Per i soci lavoratori di cooperative che intrattengono anche un rapporto di prestito sociale, l’erogazione dello stipendio può avvenire, afferma la nota, attraverso “versamenti sul libretto del prestito aperto presso la medesima cooperativa”. Ciò a condizione che:
- Tale modalità di pagamento sia stata richiesta per iscritto dal socio lavoratore;
- Il versamento sia documentato nella “lista pagamenti sul libretto” tenuto a cura dell’Ufficio paghe e attestato dall’Ufficio prestito sociale che verifica l’effettivo accreditamento il giorno successivo alla sua effettuazione.
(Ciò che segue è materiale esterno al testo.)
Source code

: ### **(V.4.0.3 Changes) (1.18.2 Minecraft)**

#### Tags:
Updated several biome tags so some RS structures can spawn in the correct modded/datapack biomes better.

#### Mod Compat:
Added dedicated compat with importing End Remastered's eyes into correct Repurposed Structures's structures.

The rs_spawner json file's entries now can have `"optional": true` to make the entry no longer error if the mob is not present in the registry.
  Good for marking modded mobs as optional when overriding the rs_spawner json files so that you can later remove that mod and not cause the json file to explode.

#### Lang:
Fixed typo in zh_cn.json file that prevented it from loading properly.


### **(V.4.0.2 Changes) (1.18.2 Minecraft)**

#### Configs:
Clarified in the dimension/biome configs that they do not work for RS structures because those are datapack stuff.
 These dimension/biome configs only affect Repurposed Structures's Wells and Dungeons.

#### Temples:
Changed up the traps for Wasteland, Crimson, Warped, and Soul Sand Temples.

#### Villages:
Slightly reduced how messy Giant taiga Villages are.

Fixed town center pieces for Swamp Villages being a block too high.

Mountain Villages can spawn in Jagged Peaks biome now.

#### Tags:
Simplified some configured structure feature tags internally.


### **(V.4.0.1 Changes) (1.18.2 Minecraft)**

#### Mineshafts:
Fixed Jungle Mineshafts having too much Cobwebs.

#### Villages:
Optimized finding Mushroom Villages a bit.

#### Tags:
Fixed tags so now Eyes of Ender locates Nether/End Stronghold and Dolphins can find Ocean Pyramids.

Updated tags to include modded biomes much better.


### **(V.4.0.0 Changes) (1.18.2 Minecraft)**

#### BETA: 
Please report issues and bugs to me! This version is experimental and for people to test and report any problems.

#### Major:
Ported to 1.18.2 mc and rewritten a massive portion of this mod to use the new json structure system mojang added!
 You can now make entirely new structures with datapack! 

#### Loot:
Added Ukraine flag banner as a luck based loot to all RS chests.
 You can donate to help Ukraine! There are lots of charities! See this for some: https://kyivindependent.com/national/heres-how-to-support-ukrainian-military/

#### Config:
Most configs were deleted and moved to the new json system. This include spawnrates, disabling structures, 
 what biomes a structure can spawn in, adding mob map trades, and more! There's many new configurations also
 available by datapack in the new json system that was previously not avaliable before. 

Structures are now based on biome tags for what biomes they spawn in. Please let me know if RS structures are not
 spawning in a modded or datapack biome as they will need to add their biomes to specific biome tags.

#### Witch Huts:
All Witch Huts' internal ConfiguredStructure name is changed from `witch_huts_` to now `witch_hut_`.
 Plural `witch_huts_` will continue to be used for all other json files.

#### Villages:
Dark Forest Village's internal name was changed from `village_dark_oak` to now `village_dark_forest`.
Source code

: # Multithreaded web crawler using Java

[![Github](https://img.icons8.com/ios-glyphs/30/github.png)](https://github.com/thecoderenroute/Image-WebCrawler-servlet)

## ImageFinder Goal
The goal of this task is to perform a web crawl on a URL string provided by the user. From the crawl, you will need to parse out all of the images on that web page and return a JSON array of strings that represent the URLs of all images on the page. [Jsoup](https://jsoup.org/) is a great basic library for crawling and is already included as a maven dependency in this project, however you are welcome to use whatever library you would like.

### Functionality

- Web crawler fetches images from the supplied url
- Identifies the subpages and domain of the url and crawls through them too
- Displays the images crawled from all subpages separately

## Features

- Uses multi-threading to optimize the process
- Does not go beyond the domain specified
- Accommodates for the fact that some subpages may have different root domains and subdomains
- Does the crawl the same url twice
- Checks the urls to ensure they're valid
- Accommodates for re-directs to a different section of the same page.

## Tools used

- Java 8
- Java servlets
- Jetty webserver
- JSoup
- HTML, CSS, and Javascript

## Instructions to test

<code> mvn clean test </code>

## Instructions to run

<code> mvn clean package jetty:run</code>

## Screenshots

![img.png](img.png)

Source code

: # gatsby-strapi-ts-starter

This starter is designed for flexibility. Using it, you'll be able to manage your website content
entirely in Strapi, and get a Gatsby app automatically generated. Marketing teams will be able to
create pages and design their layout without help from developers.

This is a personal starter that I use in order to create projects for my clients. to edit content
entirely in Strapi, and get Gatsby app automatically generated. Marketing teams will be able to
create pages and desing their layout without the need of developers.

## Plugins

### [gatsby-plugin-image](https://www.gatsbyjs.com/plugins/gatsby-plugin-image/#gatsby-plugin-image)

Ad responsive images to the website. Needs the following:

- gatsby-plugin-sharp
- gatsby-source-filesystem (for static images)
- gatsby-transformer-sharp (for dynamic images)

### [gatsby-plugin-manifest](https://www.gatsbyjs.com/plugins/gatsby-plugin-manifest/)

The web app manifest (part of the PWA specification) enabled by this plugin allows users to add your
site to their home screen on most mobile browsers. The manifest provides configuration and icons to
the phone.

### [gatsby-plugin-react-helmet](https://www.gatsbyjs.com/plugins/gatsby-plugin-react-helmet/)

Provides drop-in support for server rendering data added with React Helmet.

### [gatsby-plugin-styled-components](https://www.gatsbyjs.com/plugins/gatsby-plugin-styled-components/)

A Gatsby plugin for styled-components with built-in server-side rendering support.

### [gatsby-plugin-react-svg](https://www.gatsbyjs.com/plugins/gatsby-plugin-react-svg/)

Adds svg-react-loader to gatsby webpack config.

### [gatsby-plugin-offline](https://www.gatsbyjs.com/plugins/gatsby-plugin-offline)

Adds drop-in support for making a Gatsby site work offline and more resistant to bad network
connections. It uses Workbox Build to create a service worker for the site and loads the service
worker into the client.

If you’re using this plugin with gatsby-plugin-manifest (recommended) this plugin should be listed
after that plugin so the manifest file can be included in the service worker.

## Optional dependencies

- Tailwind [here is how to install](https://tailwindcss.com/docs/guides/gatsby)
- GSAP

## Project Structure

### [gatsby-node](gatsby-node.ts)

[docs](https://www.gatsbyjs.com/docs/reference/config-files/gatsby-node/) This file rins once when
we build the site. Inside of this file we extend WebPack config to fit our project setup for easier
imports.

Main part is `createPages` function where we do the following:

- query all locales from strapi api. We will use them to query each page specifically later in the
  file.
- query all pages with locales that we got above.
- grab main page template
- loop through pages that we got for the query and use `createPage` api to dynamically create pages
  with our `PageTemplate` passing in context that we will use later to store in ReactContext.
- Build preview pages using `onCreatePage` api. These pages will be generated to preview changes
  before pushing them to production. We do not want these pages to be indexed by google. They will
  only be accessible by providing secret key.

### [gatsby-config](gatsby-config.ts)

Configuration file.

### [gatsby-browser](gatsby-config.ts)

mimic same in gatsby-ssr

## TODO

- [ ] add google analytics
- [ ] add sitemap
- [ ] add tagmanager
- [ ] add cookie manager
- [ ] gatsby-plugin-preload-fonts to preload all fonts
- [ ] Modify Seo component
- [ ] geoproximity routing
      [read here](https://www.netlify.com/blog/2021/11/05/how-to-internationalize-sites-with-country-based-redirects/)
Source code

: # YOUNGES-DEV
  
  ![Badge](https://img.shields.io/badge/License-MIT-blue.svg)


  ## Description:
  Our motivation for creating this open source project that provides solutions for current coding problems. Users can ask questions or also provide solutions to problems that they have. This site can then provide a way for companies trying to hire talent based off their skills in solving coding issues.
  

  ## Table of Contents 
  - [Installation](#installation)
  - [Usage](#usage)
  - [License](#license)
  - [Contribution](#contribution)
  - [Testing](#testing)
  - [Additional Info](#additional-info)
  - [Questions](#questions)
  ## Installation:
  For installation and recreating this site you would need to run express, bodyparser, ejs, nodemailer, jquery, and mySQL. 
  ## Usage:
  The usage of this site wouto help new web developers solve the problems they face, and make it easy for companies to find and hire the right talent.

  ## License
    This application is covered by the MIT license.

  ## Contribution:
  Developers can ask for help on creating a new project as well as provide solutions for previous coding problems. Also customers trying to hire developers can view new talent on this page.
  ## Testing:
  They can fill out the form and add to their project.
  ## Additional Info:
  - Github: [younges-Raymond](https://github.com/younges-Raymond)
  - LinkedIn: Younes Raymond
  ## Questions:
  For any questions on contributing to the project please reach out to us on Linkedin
L’altro aspetto su cui interviene l’Ispettorato è l’apparato sanzionatorio. Come stabilito dall’art. 1 comma 913 per i datori che non rispettano il divieto è prevista una sanzione amministrativa pecuniaria compresa tra 1.000 e 5.000 euro. La formulazione del precetto, afferma la nota, lascia intendere che “il regime sanzionatorio sia riferito alla totalità dei lavoratori in forza presso il singolo datore di lavoro con la conseguenza che la sua applicazione prescinde dal numero di lavoratori interessati dalla violazione”. Ipotizzando che l’inosservanza coinvolga le retribuzioni di Giugno 2018 erogate a cinque dipendenti nel mese di Luglio, la sanzione in misura ridotta sarà pari a euro 1.666,67 (un terzo del massimo) a prescindere dal numero di stipendi erogati in contanti.
Al contrario, qualora la condotta si protragga per tre mensilità la sanzione in misura ridotta ammonterà a euro 5000 (cioè 1.666,67 * 3 mensilità), indipendentemente dai lavoratori coinvolti.